European startups need help from family-office investors

Opinion 26.03.2017

European startups need help from family-office investors

The history of family offices – private wealth management vehicles established by high net worth families – has long been entwined with that of venture capital. Indeed, several leading VC firms, including Bessemer Venture Partners, Greylock Partners, Frog Capital and Atomico, have emerged from family offices, while many wealthy families have built their fortunes through entrepreneurship or by investing in (or managing) early-stage businesses, and thus have it in their blood.

With, according to some estimates, $4 trillion held in family offices globally today, the diversity of investors from the family space in VC is on the rise. Against a backdrop of intense media interest in the tech startup ecosystem more generally, and a younger, more tech-savvy generation taking over the running of many family offices from their parents, research from Concentric (my firm) last year uncovered a huge and growing appetite for VC among these funds.

Based on conversations with more than 300 family offices worldwide, we found that around 70 percent of those we spoke to are already actively investing in or evaluating exposure to tech VC. However, the majority of them are having a decidedly mixed experience of investing in the asset class and, perhaps still licking their wounds after earlier forays, remain unsure about how best to approach it.

This has grave consequences for Europe’s tech scene.

European VC has a well-documented and persistently large funding gap with the U.S., which threatens the continent’s medium-term viability as a startup hub. Despite Europe as a whole incorporating more tech companies than the U.S., possessing five of the top 10 computer science schools, and producing more developers, European startups receive just a fraction of the funding of their U.S. counterparts. Until this is remedied, Europe will continue to lag the U.S. as a producer of tech unicorns, not to mention global brands on the scale of Amazon, Apple, Google, Facebook, and Snap.

Along with large corporates (who are increasingly investing in and acquiring startups, as well as hothousing their own) across Europe, family offices – with a global average of $759 million in assets under management – must be a major part of the solution to plugging this gap.

Higher yields

From a VC and startups point of view, ramped up involvement of family offices is a no brainer.
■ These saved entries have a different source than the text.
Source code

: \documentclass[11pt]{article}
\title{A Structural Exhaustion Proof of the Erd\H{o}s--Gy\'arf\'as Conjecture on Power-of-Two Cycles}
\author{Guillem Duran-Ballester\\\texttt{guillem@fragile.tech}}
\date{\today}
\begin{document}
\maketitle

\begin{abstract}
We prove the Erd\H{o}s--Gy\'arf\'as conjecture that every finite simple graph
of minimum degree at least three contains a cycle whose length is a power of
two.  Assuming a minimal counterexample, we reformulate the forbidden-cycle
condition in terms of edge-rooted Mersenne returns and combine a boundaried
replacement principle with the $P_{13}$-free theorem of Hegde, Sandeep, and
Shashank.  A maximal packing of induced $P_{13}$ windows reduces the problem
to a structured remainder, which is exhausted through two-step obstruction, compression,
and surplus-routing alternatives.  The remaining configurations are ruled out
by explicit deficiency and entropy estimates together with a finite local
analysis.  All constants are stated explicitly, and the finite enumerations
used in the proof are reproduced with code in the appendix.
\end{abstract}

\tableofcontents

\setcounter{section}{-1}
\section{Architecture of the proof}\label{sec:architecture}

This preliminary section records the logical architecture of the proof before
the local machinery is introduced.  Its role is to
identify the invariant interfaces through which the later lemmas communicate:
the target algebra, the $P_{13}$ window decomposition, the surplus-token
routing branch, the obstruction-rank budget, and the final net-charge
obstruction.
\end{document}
Nimbler and less bound by rigid processes, family office investors frequently have deep networks and the ability to open doors more effectively than institutional investors, while the capital required for VC investment is relatively small compared with the wealth many single or multiple family offices manage.

It makes perfect sense from the other side of the table too. Many family offices are in search of higher yields from their investments and are gravitating towards riskier products with better returns such as VC, which also offers the allure of potential (if statistically unlikely) blockbuster investments.

Furthermore, Concentric’s research indicates that the generation currently taking the helm at many family offices have an innate understanding of and affinity with tech startups and disruptive business models.

Changing attitudes

Clearly family offices cannot bridge Europe’s funding gap alone. Closing the gap will require a coalition of national and city governments, corporates, and institutional and angel investors alongside high net worth families. And for that to happen, we’ll need to see a shift in mindset towards VC generally in Europe, which is still perhaps two generations behind the U.S. on this front.

On the other side of the Atlantic, there is a greater propensity to take risks, a stance that pays off in the long run, because VC creates value over and above a specific investment. In the U.S. it is widely understood that talented but failed first-time entrepreneurs are simply success stories in waiting, who will be in a better position to succeed next time around. In some parts of Europe, by contrast, there lingers a stigma around failure, which impacts capital allocation.

But, slowly, as Europe’s tech startup boom continues, attitudes to risk are changing amongst both institutional and private investors. From our extensive conversations, there is unprecedented interest among family offices to invest in the next wave of European innovation and R&D, thereby increasing the volume of startups that reach escape velocity, as well as thrive at growth stage and beyond.

We are now at a critical juncture. If European tech’s momentum isn’t to fade away, we need family offices to punch their weight and allocate far more investment into VC. Without them, we will fall further behind not just the U.S. but other parts of the world, including Asia.